Thursday 19 September 2013

Ry Cooder and Corridos Famosos - Live at the Great American Music Hall, San Francisco, Aug 31-Sept 1 2011

Ry Cooder and Corridos Famosos

Live at the Great American Music Hall, San Francisco, Aug 31-Sept 1 2011

Nonesuch / Perro Verde Records

Desmond Traynor


Ry Cooder has apparently only released one live album previously in his career, 1977’s Show Time, which was recorded 35 years prior to this set, at the exact same venue. San Francisco’s Great American Music Hall, where I once saw Jonathan Richman, is like Dublin’s Olympia, only glitzier. Jonathan described it as “my idea of a great room”, and it does lend itself to a convivial atmosphere and audience participation, which this record captures perfectly.
  Cooder reprises four songs from that first live set here, Gary ‘U.S.’ Bonds’ ‘School Is Out’, the Chips Moman/Dan Penn-composed cheating classic ‘The Dark End of The Street’, Woody Guthrie’s dustbowl warning about California as a supposed promised land, ‘Do Re Mi’, and the beautiful Mexican ballad ‘Volver Volver’, sung here by his daughter-in-law Juliette Commagere, and given the full mariachi treatment by ten-piece Tex-Mex brass and percussion band, Le Banda Juvenil. Cooder is also reunited with accordion player Flaco Jimenez and vocalist Terry Evans, from the previous outing, the former contributing mellow lines to ‘Do Re Mi’ and ‘Dark End’, the latter joined by Arnold McCuller to duet on ‘Dark End’. The remainder of the band includes Ry’s son (and Juliette’s husband), Joachim, on drums, and bass player Robert Francis.
  The rest of the set consists largely of a trawl through Cooder’s back catalogue.

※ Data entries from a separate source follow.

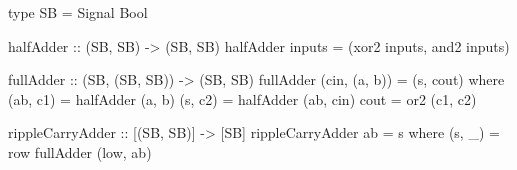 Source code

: \begin{haskellcode}
    type SB = Signal Bool

    halfAdder :: (SB, SB) -> (SB, SB)
    halfAdder inputs = (xor2 inputs, and2 inputs)

    fullAdder :: (SB, (SB, SB)) -> (SB, SB)
    fullAdder (cin, (a, b)) = (s, cout)
        where
          (ab, c1) = halfAdder (a, b)
          (s, c2)  = halfAdder (ab, cin)
          cout     = or2 (c1, c2)

    rippleCarryAdder :: [(SB, SB)] -> [SB]
    rippleCarryAdder ab = s
        where (s, _) = row fullAdder (low, ab)
\end{haskellcode}
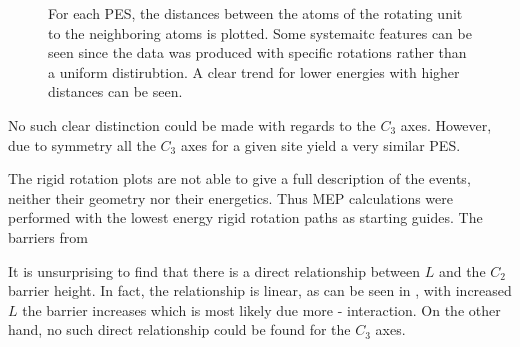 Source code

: \begin{figure}[h]
\begin{center}
    \parbox{0.85\linewidth}{
      \caption{For each PES, the distances between the  atoms of the rotating  unit to the neighboring  atoms is plotted.
Some systemaitc features can be seen since the data was produced with specific rotations rather than a uniform distirubtion.
A clear trend for lower energies with higher distances can be seen.
      }
      \label{fig:h-mg-distances}
    }
\end{center}
\end{figure}


No such clear distinction could be made with regards to the $C_3$ axes.
However, due to symmetry all the $C_3$ axes for a given site yield a very similar PES. 

The rigid rotation plots are not able to give a full description of the events, neither their geometry nor their energetics.
Thus MEP calculations were performed with the lowest energy rigid rotation paths as starting guides.
The barriers from 


It is unsurprising to find that there is a direct relationship between $L$ and the $C_2$ barrier height.
In fact, the relationship is linear, as can be seen in , with increased $L$ the barrier increases which is most likely due more - interaction.
On the other hand, no such direct relationship could be found for the $C_3$ axes.

\incomplete
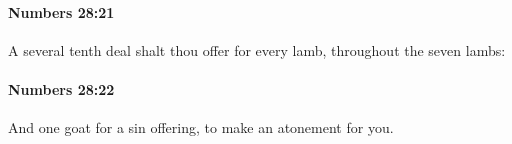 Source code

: 		\paragraph{Numbers 28:21} %
			\label{NUMBERS-28-21}

			A several tenth deal shalt thou offer for every lamb, throughout the seven lambs:


		\paragraph{Numbers 28:22} %
			\label{NUMBERS-28-22}

			And one goat for a sin offering, to make an atonement for you.


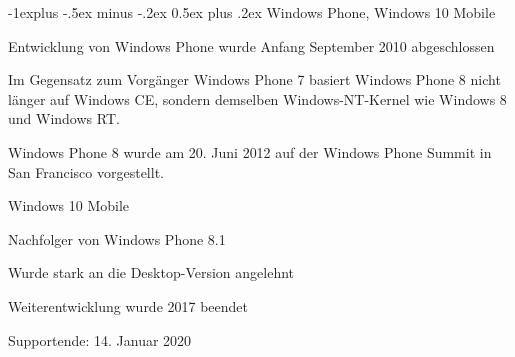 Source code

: \documentclass[a4paper, 8pt]{article}
\makeatletter
\renewcommand{\subsection}{\@startsection{subsection}{2}{0mm}%
                                {-1explus -.5ex minus -.2ex}%
                                {0.5ex plus .2ex}%
                                {\normalfont\normalsize\bfseries}}
\makeatother
\begin{document}
\begin{multicols*}{2}
  \subsection{Windows Phone, Windows 10 Mobile}
  \begin{itemize*}
    \item Entwicklung von Windows Phone wurde Anfang September 2010 abgeschlossen
    \item Im Gegensatz zum Vorgänger Windows Phone 7 basiert Windows Phone 8 nicht länger auf Windows CE, sondern demselben Windows-NT-Kernel wie Windows 8 und Windows RT.
    \item Windows Phone 8 wurde am 20. Juni 2012 auf der Windows Phone Summit in San Francisco vorgestellt.
    \item Windows 10 Mobile
    \begin{itemize*}
      \item Nachfolger von Windows Phone 8.1
      \item Wurde stark an die Desktop-Version angelehnt
      \item Weiterentwicklung wurde 2017 beendet
      \item Supportende: 14. Januar 2020
    \end{itemize*}
  \end{itemize*}


\end{multicols*}
\end{document}
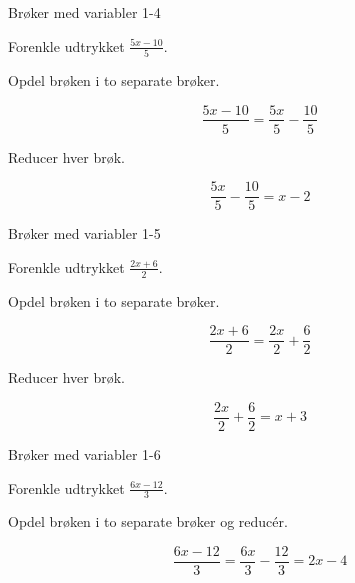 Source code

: \documentclass{article}
\begin{document}
\begin{exercise}{Brøker med variabler 1-4}

Forenkle udtrykket $\frac{5x - 10}{5}$.


\hint

Opdel brøken i to separate brøker.

\hint
\[
\frac{5x - 10}{5} = \frac{5x}{5} - \frac{10}{5}
\]

\hint

Reducer hver brøk.

\hint
\[
\frac{5x}{5} - \frac{10}{5} = x - 2
\]

\end{exercise}

\newpage

\begin{exercise}{Brøker med variabler 1-5}

Forenkle udtrykket $\frac{2x + 6}{2}$.


\hint

Opdel brøken i to separate brøker.

\hint
\[
\frac{2x + 6}{2} = \frac{2x}{2} + \frac{6}{2}
\]

\hint

Reducer hver brøk.

\hint
\[
\frac{2x}{2} + \frac{6}{2} = x + 3
\]

\end{exercise}

\newpage

\begin{exercise}{Brøker med variabler 1-6}

Forenkle udtrykket $\frac{6x - 12}{3}$.


\hint

Opdel brøken i to separate brøker og reducér.

\hint
\[
\frac{6x - 12}{3} = \frac{6x}{3} - \frac{12}{3} = 2x - 4
\]

\end{exercise}
\end{document}
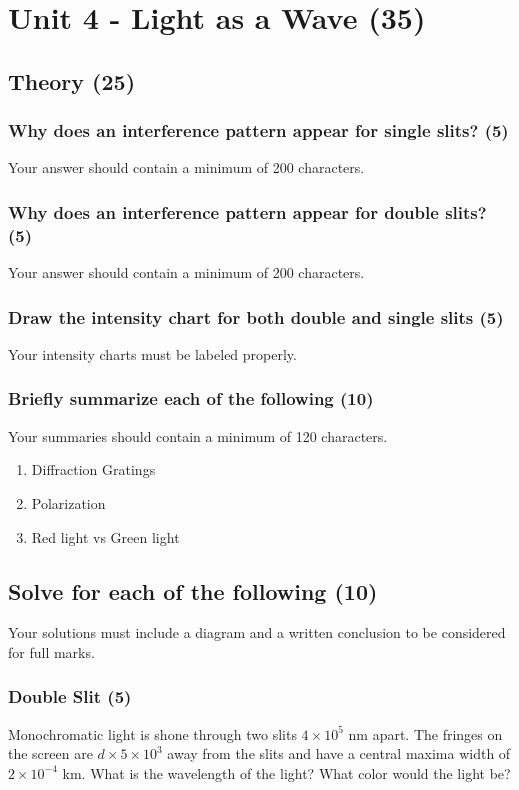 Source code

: \documentclass{article}
\begin{document}
\section{Unit 4 - Light as a Wave (35)}
\subsection{Theory (25)}
\subsubsection{Why does an interference pattern appear for single slits? (5)}
Your answer should contain a minimum of 200 characters.

\subsubsection{Why does an interference pattern appear for double slits? (5)}
Your answer should contain a minimum of 200 characters.

\subsubsection{Draw the intensity chart for both double and single slits (5)}
Your intensity charts must be labeled properly.

\subsubsection{Briefly summarize each of the following (10)}
Your summaries should contain a minimum of 120 characters.
\begin{enumerate}[label=\alph*)]
    \item Diffraction Gratings
    \item Polarization
    \item Red light vs Green light
\end{enumerate}\leavevmode

\subsection{Solve for each of the following (10)}
Your solutions must include a diagram and a written conclusion to be considered for full marks.

\subsubsection{Double Slit (5)}
Monochromatic light is shone through two slits $4 \times 10^5$ nm apart. The fringes on the screen are $d \times 5 \times 10^3$ away from the slits and have a central maxima width of $2 \times 10^{-4}$ km. What is the wavelength of the light? What color would the light be?
\end{document}
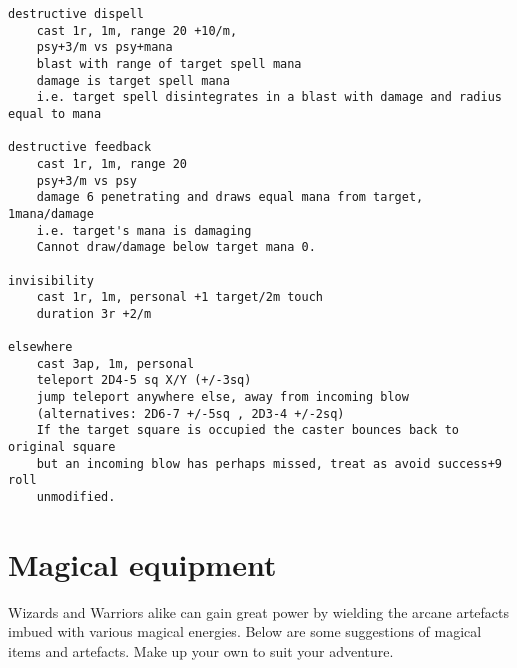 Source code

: \small \begin{verbatim}
destructive dispell
    cast 1r, 1m, range 20 +10/m, 
    psy+3/m vs psy+mana
    blast with range of target spell mana
    damage is target spell mana
    i.e. target spell disintegrates in a blast with damage and radius equal to mana

destructive feedback
    cast 1r, 1m, range 20
    psy+3/m vs psy
    damage 6 penetrating and draws equal mana from target, 1mana/damage
    i.e. target's mana is damaging
    Cannot draw/damage below target mana 0.

invisibility
    cast 1r, 1m, personal +1 target/2m touch
    duration 3r +2/m

elsewhere
    cast 3ap, 1m, personal
    teleport 2D4-5 sq X/Y (+/-3sq)
    jump teleport anywhere else, away from incoming blow
    (alternatives: 2D6-7 +/-5sq , 2D3-4 +/-2sq)
    If the target square is occupied the caster bounces back to original square
    but an incoming blow has perhaps missed, treat as avoid success+9 roll
    unmodified.
\end{verbatim} \normalsize


%






\section*{Magical equipment}

Wizards and Warriors alike can gain great power by wielding the arcane artefacts imbued with various magical energies. Below are some suggestions of magical items and artefacts. Make up your own to suit your adventure.

\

He has always chosen his heritage favourites sagaciously and eclectically, and here we are treated to readings of ‘Crazy ‘Bout An Automobile’, ‘Why Don’t You Try Me’, Sam The Sham’s ‘Wooly Bully’, the makeover of another Guthrie folk standard, into the vicious slide guitar blues of ‘Vigilante Man’, and a tender, soulful rendition of Leadbelly’s ‘Goodnight Irene’ as closer, with Jimenez’s accordion and Cooder’s guitar answering each other consummately.
  It’s not all nostalgia, however, as there are two Cooder originals from his then-current album, Pull Up Some Dust And Sit Down, the intentionally absurd inverse racism of ‘Lord Tell Me Why’, and the politically charged yet humourous ‘El Corrido De Jesse James’, a song that finds the erstwhile outlaw looking down from heaven at Wall Street bankers and brokers, and asking God, ‘con permisso’, for his old .44 so he can do a Robin Hood and ‘put the bonus money back where it belongs’.
  For those fans who have longed for a document of the looseness and intuitive interplay of Ryland’s live performances, which occasionally got lost amid the fussiness of some of his studio fare, Live in San Francisco is just the ticket they’ve been waiting for.